Siracusa is a city rich in facets and great beauties. Perhaps even more than other places in Sicily. It has maintained the extraordinary mutability of civilisation. Each district is a mixture of Greek, Arab, Byzantine civilisations, in a labyrinth of streets and architecture.
These are a few reasons to organise a holiday in Siracusa:
Experience a real life Sicilian fairy-tale at the Ortea Palace, a grand, restored post office overlooking the dazzling Gulf of Ortigia.
Historical research can get a little heated under the bright rays of the Sicilian sun, so if you want a break from the beams, why not head inside and continue your classical education at Sircausa’s Museo Archeologico Paolo Orsi, which just so happens to be one of the most prestigious museums of archaeology in Europe!
With four different sections which chart the development of Siracusa, from its humble beginnings in pre-history to its pre-eminence as a key player in the ancient world, this museum will give you a clear over view of how this stunning settlement has evolved throughout the centuries.
Budding Classicists will have their breath taken away as they meander the ruins of the former 16,000-seater amphitheatre and imagine the ghosts of ancient actors donning masks and performing legendary Greek tragedies by the greatest playwrights of them all, Aeschylus, Sophocles and Euripides. (Fun fact, Siracusa’s Greek theatre was where the last tragedies of Aeschylus were performed… in his presence!
But if you visit in May or June, you won’t have to imagine yourself back in time, as this is when the Greek Theatre Festival takes places, which is one of Sicily’s foremost cultural events.
If your more of a fan of Baroque architecture than classical antiquity, make your way to the Piazza del Duomo, Siracusa’s masterpiece central square sits upon what was once the city’s ancient acropolis.

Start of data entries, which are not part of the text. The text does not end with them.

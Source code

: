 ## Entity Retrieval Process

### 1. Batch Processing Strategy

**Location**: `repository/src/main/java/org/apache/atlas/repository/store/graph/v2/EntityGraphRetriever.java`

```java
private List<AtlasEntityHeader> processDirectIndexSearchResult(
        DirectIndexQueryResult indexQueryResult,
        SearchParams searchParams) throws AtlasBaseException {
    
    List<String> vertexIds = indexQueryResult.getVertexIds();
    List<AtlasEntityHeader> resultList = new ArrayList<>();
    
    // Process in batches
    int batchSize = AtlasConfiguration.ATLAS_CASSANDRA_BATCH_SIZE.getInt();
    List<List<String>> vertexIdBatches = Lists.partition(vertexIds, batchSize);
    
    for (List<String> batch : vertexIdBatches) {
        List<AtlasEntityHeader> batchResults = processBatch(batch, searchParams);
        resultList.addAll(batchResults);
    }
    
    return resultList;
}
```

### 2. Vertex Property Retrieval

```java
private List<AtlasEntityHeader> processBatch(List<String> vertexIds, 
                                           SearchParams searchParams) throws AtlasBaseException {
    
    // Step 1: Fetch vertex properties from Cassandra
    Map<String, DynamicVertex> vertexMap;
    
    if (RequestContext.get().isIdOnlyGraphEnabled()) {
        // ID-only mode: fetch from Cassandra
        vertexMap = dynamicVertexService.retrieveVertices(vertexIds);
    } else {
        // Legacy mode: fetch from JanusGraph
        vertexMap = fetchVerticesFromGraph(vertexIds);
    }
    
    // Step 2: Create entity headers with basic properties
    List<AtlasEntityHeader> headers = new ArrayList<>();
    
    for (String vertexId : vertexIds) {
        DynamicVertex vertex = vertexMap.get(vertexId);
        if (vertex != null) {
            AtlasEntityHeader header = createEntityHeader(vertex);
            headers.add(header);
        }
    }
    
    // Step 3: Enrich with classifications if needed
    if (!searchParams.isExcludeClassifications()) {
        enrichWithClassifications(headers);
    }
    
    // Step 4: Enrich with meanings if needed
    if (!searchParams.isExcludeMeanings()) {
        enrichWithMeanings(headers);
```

The square is named after the stunning cathedral that overlooks it, which has an imposing Baroque façade, but was actually originally built as a 5 th century temple to Athena, making it a potent symbol of how history is ever evolving. Whilst there is now an efigy of the Virgin Mary on the rooftop where there once stood a golden statue of the goddess of wisdom, if you look very closely you can still see some remnants of the Duomo’s ancient origins, namely the Doric columns which are visible both from the exterior and interior of the cathedral.
Top Tip! Whilst on the Piazza you should also visit the smaller church of Chiesa di Santa Lucia alla badia. Whilst it doesn’t sport such a grandiose frontage as the Duomo, it does have some hidden gems concealed inside its walls, namely “The Burial of St Lucy” an artistic masterpiece by the Renaissance master Caravaggio himself!
Castles more your thing than churches? Well Siracusa’s got you covered! Head to the southernmost tip of the island of Ortigia to visit the cream coloured Castello Maniace, the 13th Century castle built by Holy Roman Emperor Fredrik II.
Originally used as a royal residence, the castle went on to become a prison, then a fortress, and now is enjoying its life as a tourist attraction!
The Syracusan coast is one of the most evocative stretches of coast in Sicily and the beaches of Syracuse are absolutely worth seeing. You can find white beaches with tropical charm, headlands, cliffs and coves with crystal clear sea.
From Arenella to the crowded (in summer) Fontane Bianche, to the magical Pineta del Gelsomineto or Spiaggia della Marchesa. The Vendicari Nature Reserve is a must: thousands of bird species land and stop here in flocks. Dwarf palms, myrtles and olive trees, agaves and flowering shrubs surround the soft beach, which can be reached by foot.
You'll see waders, pink flamingos, and herring gulls in the morning and at sunset. The most beautiful beach in Italy, according to the Blue Guide of Legambiente, Cala Mosca features clear water full of amberjacks and bream, as well as a solitary and austere sighting tower, which served as a bulwark against the Saracens in the fifteenth century.
A little taste of paradise in the form of a counter located inside the Ancient Market of Ortigia. Cheese makers since 1930, a penchant for quality cheeses and a passion for traditional local food. You can find ricotta, pecorino, provolone cheese, jams, jellies, pickles, and salami here - perfect for a sandwich or cutting board. Order wine by the glass.
La terrazza sul mare, Grand Hotel Ortigia
The terrace overlooking the sea, the pride of the Grand Hotel Ortigia, enjoys a unique view of Ortigia and the Gulf. The menu is creative and elegant, in contrast to the tourist offer of the area. The wine list is extensive, curated by the sommelier Marco Campisi. Proposals for coeliacs and vegetarians for both lunch and dinner. Excellent desserts, impeccable service.